Published July 6, 2024

By Dian Cohen

Local Journalism Initiative

Shortly after becoming prime minister in 2015, Justin Trudeau took Jean-Yves Duclos aside and told him to develop Canada’s first-ever national poverty reduction strategy. Thus began many months of roundtables and town halls, in person and online, via conversations and conferences, informing the then minister of Families, Children and Social Development on how to reduce poverty in this country.

Two and a half years later, “Opportunity for All – Canada’s First Poverty Reduction Strategy” was published. Its primary goal was to reduce poverty by 20 percent by 2020 and 50 percent by 2030 based on the official measure of poverty. (This article won’t deal with the secondary goals of reducing chronic homelessness by 50 percent, ending all long-term drinking water advisories on reserves by 2021 and reducing or eliminating housing need for 530,000.)

There are well over 100 benefit, credit, incentive and other programs offered up by federal, provincial and territorial governments, all designed to transfer cash to low-income Canadians to further the primary goal of reducing poverty. They are all administered, not by the department of Families, Children and Social Development but by the Canada Revenue Agency (CRA), the tax-collector-in-chief. In Canada almost all government cash benefit payments require recipients to file a tax return. Individuals who don’t participate in the tax system, often the most vulnerable in society, may forego these benefits or even entitlements to government services when such services are tied to tax return information.

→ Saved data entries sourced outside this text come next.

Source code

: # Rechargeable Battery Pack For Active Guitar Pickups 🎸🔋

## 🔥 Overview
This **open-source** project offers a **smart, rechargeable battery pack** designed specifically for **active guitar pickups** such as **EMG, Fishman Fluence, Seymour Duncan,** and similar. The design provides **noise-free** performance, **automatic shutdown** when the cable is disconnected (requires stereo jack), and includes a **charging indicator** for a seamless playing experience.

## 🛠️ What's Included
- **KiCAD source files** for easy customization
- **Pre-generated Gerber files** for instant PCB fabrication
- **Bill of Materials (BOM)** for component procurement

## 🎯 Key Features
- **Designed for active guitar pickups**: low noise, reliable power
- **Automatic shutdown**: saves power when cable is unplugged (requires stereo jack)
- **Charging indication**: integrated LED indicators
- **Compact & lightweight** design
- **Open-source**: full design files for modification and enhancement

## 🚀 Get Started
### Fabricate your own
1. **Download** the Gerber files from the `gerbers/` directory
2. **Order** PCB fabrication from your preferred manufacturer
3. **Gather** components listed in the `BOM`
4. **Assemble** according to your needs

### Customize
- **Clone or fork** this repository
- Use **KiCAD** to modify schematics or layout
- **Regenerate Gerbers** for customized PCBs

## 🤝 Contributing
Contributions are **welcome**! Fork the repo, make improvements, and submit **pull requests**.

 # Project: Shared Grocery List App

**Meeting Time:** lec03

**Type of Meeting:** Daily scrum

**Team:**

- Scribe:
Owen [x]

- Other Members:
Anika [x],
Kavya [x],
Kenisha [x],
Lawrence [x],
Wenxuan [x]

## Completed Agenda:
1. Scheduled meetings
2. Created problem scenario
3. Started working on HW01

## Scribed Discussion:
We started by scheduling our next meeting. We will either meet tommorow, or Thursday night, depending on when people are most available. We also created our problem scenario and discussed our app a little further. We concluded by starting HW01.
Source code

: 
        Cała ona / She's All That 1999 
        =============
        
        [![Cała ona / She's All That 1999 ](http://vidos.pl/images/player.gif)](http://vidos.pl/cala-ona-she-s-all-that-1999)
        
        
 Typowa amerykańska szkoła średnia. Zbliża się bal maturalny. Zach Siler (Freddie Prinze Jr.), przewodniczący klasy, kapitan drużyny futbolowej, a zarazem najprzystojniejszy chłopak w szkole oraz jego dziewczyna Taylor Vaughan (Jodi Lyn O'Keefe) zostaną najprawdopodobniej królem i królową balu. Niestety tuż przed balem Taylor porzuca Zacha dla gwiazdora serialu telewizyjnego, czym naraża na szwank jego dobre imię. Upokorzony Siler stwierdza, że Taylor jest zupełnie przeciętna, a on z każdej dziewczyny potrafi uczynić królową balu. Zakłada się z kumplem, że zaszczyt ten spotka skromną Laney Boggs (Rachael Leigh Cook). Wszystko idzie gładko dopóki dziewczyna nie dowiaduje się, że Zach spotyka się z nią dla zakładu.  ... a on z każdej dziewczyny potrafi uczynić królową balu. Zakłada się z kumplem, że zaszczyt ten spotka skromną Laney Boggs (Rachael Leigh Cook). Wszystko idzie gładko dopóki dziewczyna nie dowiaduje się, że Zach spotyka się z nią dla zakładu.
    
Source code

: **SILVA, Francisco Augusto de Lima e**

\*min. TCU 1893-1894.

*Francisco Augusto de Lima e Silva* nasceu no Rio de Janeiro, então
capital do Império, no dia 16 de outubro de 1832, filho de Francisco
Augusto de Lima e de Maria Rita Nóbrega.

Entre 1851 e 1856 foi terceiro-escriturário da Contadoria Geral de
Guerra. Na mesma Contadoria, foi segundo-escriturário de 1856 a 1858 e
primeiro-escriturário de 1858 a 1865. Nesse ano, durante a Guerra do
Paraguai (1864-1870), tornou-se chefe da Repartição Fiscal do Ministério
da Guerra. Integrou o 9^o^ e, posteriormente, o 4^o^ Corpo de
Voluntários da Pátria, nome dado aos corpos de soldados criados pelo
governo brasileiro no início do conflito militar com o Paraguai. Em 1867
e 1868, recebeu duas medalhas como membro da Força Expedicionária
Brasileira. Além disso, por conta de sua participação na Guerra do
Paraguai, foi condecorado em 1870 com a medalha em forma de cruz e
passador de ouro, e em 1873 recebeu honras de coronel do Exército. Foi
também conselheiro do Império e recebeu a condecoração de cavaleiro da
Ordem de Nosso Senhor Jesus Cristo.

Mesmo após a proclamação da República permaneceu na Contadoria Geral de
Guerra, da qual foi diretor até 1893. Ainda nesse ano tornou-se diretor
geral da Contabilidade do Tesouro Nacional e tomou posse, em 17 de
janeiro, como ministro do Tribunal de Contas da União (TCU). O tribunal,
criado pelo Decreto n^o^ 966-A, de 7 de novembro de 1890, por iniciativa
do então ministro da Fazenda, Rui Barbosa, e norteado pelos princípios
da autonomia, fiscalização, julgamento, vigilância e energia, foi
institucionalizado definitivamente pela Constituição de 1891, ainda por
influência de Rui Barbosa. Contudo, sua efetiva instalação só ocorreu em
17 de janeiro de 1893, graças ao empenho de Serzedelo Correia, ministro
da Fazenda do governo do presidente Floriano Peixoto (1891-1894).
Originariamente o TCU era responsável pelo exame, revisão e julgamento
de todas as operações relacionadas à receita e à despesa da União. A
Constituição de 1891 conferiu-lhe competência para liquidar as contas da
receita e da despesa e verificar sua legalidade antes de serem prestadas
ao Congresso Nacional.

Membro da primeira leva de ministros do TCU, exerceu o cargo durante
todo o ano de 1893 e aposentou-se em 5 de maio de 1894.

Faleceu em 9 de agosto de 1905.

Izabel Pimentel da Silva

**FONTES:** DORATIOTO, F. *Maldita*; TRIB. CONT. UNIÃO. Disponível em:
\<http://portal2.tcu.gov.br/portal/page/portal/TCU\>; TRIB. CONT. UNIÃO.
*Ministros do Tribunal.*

For the 31 million of us who filed a personal income tax return this year, it’s a tedious but necessary pain in the ass. Tedious because the basic tax return has 172 lines and 15 different schedules to pore over before you get to “Refund or Balance Owing”. Necessary, because failing to file gets you the double whammy of draconian interest penalties to pay and missing out on possible cash transfers like the Guaranteed Income Supplement or the Canada Workers Benefit.

Do you know how many of us don’t file a return? Neither does the CRA. They think it’s between 4 and 5 million people. They also don’t know why these people don’t file, since the estimated value of cash benefits lost to working-age non-filers is at least $1.5 billion.

Leaving seniors’ benefits aside, the largest benefit is the Canada Child Benefit, which pays out over $24 billion/year to parents. As an example, a low-income family of four with two young children in Ontario is in line for about $19,000 in federal/provincial child and family benefits. Benefits are similar in other provinces. The growing financial importance of these benefits leaves eligible recipients who don’t file a tax return increasingly penalized. As important, it reduces the effectiveness of our poverty-reduction goals.

Courtesy Statistics Canada

In the interests of getting potential cash benefits into the hands of low-income earners, the CRA has, for the past six years, offered an automated phone service that allows low-income Canadians to file their tax return over the phone by answering a short list of questions. The uptake has not been good, averaging only about 60,000/year. Close to half the people invited to file for free may have paid a professional to help them file. The CRA can’t say why people would choose more expensive filing methods, although to an outside observer it looks like people don’t know about file-by-phone or the benefits for which they may be eligible, or the system is just too complicated or there are other reasons.

Indeed, there’ve been sufficient academic studies that say there are lots of ‘other reasons’. Many low-income people are suspicious of government and unfavorably disposed to tax filing. Some concerns are based on ignorance, like, for example, that cash benefit entitlements administered through the tax system will be clawed back from their social assistance benefits. Or they don’t understand how tax refunds work. Or they’re scared, fearing that by filing they might invite the CRA to dig into past income sources and expose them to serious actions by government.

 In Budget 2023, the government announced its intention to increase the number of Canadians eligible for “SimpleFile by Phone” to two million by 2025, as well as to introduce a new automatic income tax filing service. Budget 2024 says the CRA will pilot a digital and paper version of its SimpleFile by Phone service intended for individuals who have gaps in their filing history or have never filed a tax return. It doesn’t say how the CRA will do that, but it does say it will provide an update in the fall of 2024.

So we really can’t say how much all this will cost – either the administrative costs to develop and deliver the file-by-phone program, or costs related to cash benefits delivered to individuals who would have otherwise not filed a tax return and would have foregone the benefits to which they were entitled. And we can’t say whether the CRA’s renewed efforts will be any more successful at convincing non-filers to file than their past efforts over the past six years.

In spite of the many billions of dollars that have been devoted to this project since 2018, the poverty level has moved from 11.2 percent in 2018 to an estimated 11.2 percent in 2024.

No doubt a lot of bad luck and real time issues – Covid 19, inflation, etc. – have intruded. Nevertheless, there’s a serious question to be asked. Is there not a better way to reach non-filers, get cash benefits into their hands and improve our track record of reducing the number of Canadians living in poverty? Other countries don’t require everyone to file a tax return and they manage to transfer money to low-income earners. Canada’s record on poverty reduction compared to other countries is not good. Is this new CRA initiative that builds on a failed old initiative the best we have?